Irish baby girl held in UK detention centre
One year old Percieliz Ikolo, born in Dublin's Rotunda Hospital, is being held with her Cameroon-born mother at the Dungavel centre in Scotland, where nearly 200 children have been detained over the last year. The much criticised centre, meant for those due to be deported, is a closed facility surrounded by barbed wire and controlled by uniformed guards.
The Department of Foreign Affairs has launched an investigation and said officials are attempting to establish the facts of the case.
Mercy Ikolo, the child's mother, said she and Percieliz were picked up last Sunday in the North as they returned to Dublin from a visit to Scotland. She claims to have told authorities her child was an Irish citizen even producing a birth certificate and pleaded to be sent back to Ireland.
Despite this, she said last night the authorities threatened to send them to Africa, going as far as bringing mother and child to Glasgow Airport. They were returned to the centre when she protested.
"It was a mistake to go to Scotland but just let them send us back to Ireland," she said. "I have an Irish-born child. I can't believe that they will not let me return to Ireland. They told me they were in contact with the Irish government and that the Irish said they didn't want me back. I can't believe that."
Legal experts yesterday said the case was the clearest challenge yet to the State's obligations to Irish-born children following the Supreme Court judgement on the rights of their parents.

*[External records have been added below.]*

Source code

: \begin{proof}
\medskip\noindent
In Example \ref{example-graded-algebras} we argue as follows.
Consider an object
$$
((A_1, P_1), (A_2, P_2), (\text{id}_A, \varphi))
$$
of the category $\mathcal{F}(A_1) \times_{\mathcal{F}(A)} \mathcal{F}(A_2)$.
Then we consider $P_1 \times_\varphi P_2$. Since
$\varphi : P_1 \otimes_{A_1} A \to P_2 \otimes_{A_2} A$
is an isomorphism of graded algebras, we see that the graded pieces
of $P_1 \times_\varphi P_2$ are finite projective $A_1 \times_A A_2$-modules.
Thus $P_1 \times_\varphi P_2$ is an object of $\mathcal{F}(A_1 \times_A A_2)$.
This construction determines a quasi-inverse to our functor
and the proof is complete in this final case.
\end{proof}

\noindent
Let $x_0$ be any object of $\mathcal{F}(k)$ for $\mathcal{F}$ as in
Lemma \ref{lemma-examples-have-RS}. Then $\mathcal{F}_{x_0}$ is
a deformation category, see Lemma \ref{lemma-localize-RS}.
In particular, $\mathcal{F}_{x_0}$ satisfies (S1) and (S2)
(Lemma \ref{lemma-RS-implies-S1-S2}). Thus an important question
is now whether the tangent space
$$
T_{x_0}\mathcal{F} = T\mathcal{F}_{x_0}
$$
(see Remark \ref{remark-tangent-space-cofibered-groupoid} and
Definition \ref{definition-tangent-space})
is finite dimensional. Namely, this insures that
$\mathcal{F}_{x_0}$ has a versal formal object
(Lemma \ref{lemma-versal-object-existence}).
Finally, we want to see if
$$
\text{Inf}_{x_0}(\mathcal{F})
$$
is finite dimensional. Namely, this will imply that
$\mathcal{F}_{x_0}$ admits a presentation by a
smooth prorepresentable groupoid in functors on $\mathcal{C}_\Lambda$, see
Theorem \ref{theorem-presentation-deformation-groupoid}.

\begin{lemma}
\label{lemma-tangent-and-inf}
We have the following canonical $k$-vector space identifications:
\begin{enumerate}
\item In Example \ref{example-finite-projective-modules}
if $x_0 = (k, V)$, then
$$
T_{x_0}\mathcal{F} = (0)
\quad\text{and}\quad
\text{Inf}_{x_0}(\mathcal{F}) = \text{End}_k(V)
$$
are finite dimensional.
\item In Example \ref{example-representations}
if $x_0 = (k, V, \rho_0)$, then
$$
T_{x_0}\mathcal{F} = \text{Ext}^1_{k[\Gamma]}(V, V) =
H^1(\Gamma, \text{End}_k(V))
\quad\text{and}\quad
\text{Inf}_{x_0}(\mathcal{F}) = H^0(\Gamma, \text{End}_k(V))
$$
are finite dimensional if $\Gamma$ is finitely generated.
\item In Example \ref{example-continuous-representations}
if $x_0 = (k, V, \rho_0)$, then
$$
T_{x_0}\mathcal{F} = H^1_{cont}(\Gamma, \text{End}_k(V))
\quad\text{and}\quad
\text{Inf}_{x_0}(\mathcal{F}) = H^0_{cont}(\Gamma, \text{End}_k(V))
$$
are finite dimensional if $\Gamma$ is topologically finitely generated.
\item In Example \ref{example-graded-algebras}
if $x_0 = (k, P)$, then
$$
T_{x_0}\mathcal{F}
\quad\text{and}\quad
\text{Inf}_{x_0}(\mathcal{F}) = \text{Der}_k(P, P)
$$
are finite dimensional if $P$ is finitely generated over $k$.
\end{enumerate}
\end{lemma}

The court ruled parents do not have residency rights but the children are Irish citizens.
While Mercy Ikolo still hopes to be granted asylum here, one legal source said: "No matter what the status of the mother is, if the child is born here then she is an Irish citizen. Questions have to be asked of the authorities in Britain, having been told that the child was born in Ireland, what action was then taken and whether the authorities here were informed."
The Home Office, which has attracted fierce criticism over its policy of detaining children of asylum seekers, said it could not comment on individual cases but defended the centres as a necessary arm of the asylum process.
The Irish Refugee Council described the case as "horrendous".
Noeleen Blackwell, a solicitor with experience in immigration law, said a child should stay with the mother. "If that child was here in Ireland it would not be considered proper to hold her in detention."